O adeus à dolarização nas trocas comerciais defendido pelo presidente gera um desconforto direto com os Estados Unidos ao mesmo tempo que mostra um alinhamento maior com a China. Isso se tornou ainda mais evidente nas indiretas que Lula continuou soltando durante o discurso. Disse que é necessário cautela – “se tem uma coisa que chinês sabe é ter paciência”, brincou.

“Por que um banco como o dos Brics não pode ter uma moeda para financiar relações comercial entre Brasil e China, entre Brasil e outros países? É difícil porque tem gente mal acostumada. Todo mundo depende de uma só moeda”, afirmou ele, dizendo não ser justo “terminarmos o século XXI como começamos o século XX: quem era rico ficou mais rico, quem era pobre ficou mais pobre.”

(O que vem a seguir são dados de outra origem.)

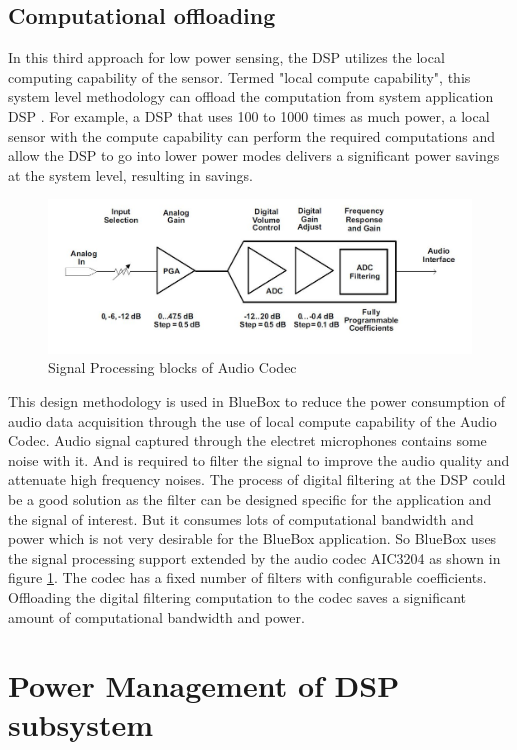  \subsection{Computational offloading}
 In this third approach for low power sensing, the DSP utilizes the local computing capability of the sensor. Termed "local compute capability", this system level methodology can offload the computation from system application DSP . For example, a DSP that uses 100 to 1000 times as much power, a local sensor with the compute capability can perform the required computations and allow the DSP to go into lower power modes delivers a significant power savings at the system level, resulting in savings.  
 
  \begin{figure}[h]
 	\centering
 	\includegraphics[scale = 0.5 ]{AIC_processingBlock.JPG}
 	\caption{Signal Processing blocks of Audio Codec\label{AIC_processingBlock}}
 \end{figure}
 
 This design methodology is used in BlueBox to reduce the power consumption of audio data acquisition through the use of local compute capability of the Audio Codec. Audio signal captured through the electret microphones contains some noise with it. And is required to filter the signal to improve the audio quality and attenuate high frequency noises. The process of digital filtering at the DSP could be a good solution as the filter can be designed specific for the application and the signal of interest. But it consumes lots of computational bandwidth and power which is not very desirable for the BlueBox application. So BlueBox uses the signal processing support extended by the audio codec AIC3204 as shown in figure \ref{AIC_processingBlock}. The codec has a fixed number of filters with configurable coefficients. Offloading the digital filtering computation to the codec saves a significant amount of computational bandwidth and power.
 
\section{Power Management of DSP subsystem }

No banco multilateral, Lula voltou a defender a reforma do sistema global de governança, mais um ponto que compartilha com Pequim, e fez críticas ao Fundo Monetário Internacional (FMI), que “asfixia” os países em desenvolvimento com suas condições. “Nenhum governante pode trabalhar com uma faca na garganta porque está devendo. Os bancos têm que ter paciência de, se for preciso, renovar acordos e colocar a palavra tolerância em cada renovação”, afirmou. “Porque não cabe a um banco ficar asfixiando as economias dos países como estão fazendo agora com a Argentina, o Fundo Monetário Internacional”, completou.

 

“Novo Banco vai ser uma importante ferramenta no combate a pobreza”, diz Lula

Ainda durante o discurso, Lula exaltou a criação do Novo Banco de Desenvolvimento e o papel da entidade na luta contra a fome e a pobreza. “O NBD surge como ferramenta de redução das desigualdades entre países ricos e países emergentes, que se traduzem em forma de exclusão social, fome, extrema pobreza e migrações forçadas”, celebrou.

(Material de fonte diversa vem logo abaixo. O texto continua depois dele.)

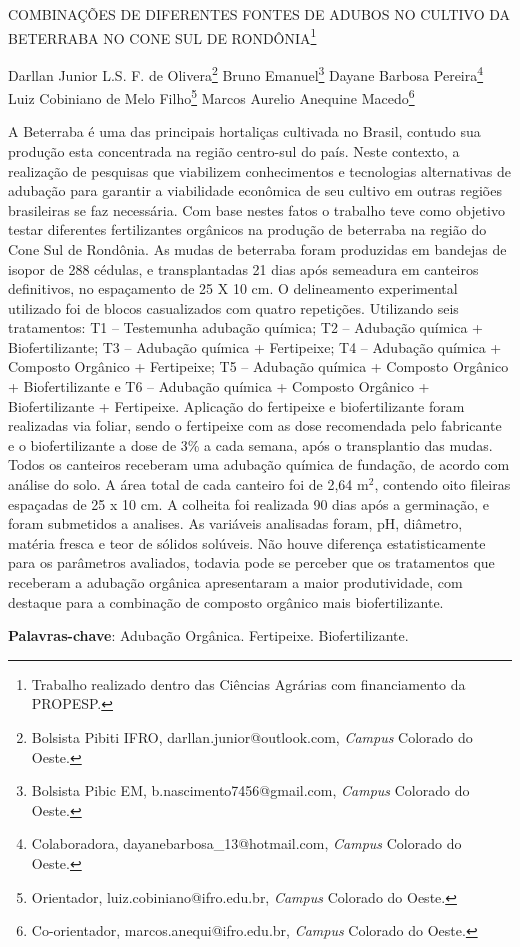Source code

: \documentclass[article,12pt,onesidea,4paper,english,brazil]{abntex2}
\begin{document}
	
	
	\frenchspacing 
	
	\begin{center}
		\LARGE COMBINAÇÕES DE DIFERENTES FONTES DE ADUBOS NO CULTIVO DA
		BETERRABA NO CONE SUL DE RONDÔNIA\footnote{Trabalho realizado dentro das Ciências Agrárias com financiamento da PROPESP.}
		
		\normalsize
		Darllan Junior L.S. F. de Olivera\footnote{Bolsista Pibiti IFRO, darllan.junior@outlook.com, \textit{Campus} Colorado do Oeste.} 
		Bruno Emanuel\footnote{Bolsista Pibic EM, b.nascimento7456@gmail.com, \textit{Campus} Colorado do Oeste.} 
		Dayane Barbosa Pereira\footnote{Colaboradora, dayanebarbosa\_13@hotmail.com, \textit{Campus} Colorado do Oeste.} 
		Luiz Cobiniano de Melo Filho\footnote{Orientador, luiz.cobiniano@ifro.edu.br, \textit{Campus} Colorado do Oeste.}
		Marcos Aurelio Anequine Macedo\footnote{Co-orientador, marcos.anequi@ifro.edu.br, \textit{Campus} Colorado do Oeste.} 
	\end{center}
	
	\noindent A Beterraba é uma das principais hortaliças cultivada no Brasil, contudo sua
	produção esta concentrada na região centro-sul do país. Neste contexto, a
	realização de pesquisas que viabilizem conhecimentos e tecnologias alternativas de
	adubação para garantir a viabilidade econômica de seu cultivo em outras regiões
	brasileiras se faz necessária. Com base nestes fatos o trabalho teve como objetivo
	testar diferentes fertilizantes orgânicos na produção de beterraba na região do Cone
	Sul de Rondônia. As mudas de beterraba foram produzidas em bandejas de isopor
	de 288 cédulas, e transplantadas 21 dias após semeadura em canteiros definitivos,
	no espaçamento de 25 X 10 cm. O delineamento experimental utilizado foi de blocos
	casualizados com quatro repetições. Utilizando seis tratamentos: T1 – Testemunha
	adubação química; T2 – Adubação química + Biofertilizante; T3 – Adubação química
	+ Fertipeixe; T4 – Adubação química + Composto Orgânico + Fertipeixe; T5 –
	Adubação química + Composto Orgânico + Biofertilizante e T6 – Adubação química +
	Composto Orgânico + Biofertilizante + Fertipeixe. Aplicação do fertipeixe e
	biofertilizante foram realizadas via foliar, sendo o fertipeixe com as dose
	recomendada pelo fabricante e o biofertilizante a dose de 3\% a cada semana, após
	o transplantio das mudas. Todos os canteiros receberam uma adubação química de
	fundação, de acordo com análise do solo. A área total de cada canteiro foi de 2,64
	m$^2$, contendo oito fileiras espaçadas de 25 x 10 cm. A colheita foi realizada 90 dias
	após a germinação, e foram submetidos a analises. As variáveis analisadas foram,
	pH, diâmetro, matéria fresca e teor de sólidos solúveis. Não houve diferença
	estatisticamente para os parâmetros avaliados, todavia pode se perceber que os
	tratamentos que receberam a adubação orgânica apresentaram a maior
	produtividade, com destaque para a combinação de composto orgânico mais
	biofertilizante.
	
	\vspace{\onelineskip}
	
	\noindent
	\textbf{Palavras-chave}: Adubação Orgânica. Fertipeixe. Biofertilizante.
	
\end{document}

O presidente destacou, ainda, que a criação do NBD mudará a forma como os países emergentes se impõe frente às grandes questões internacionais. “Por suas dimensões, tamanho de suas populações, peso de suas economias e a influência que exercem em suas regiões e no mundo, Brasil, Rússia, Índia, China e África do Sul não poderiam ficar alheios às grandes questões internacionais. As necessidades de financiamento não atendidas dos países em desenvolvimento eram e continuam enormes”, afirmou.

O chefe do executivo celebrou a criação de um banco de desenvolvimento de alcance global sem a participação de países desenvolvidos em sua fase inicial: “Livre, portanto, das amarras das condicionalidades impostas pelas instituições tradicionais às economias emergentes. E mais: com a possibilidade de financiamento de projetos em moeda local.”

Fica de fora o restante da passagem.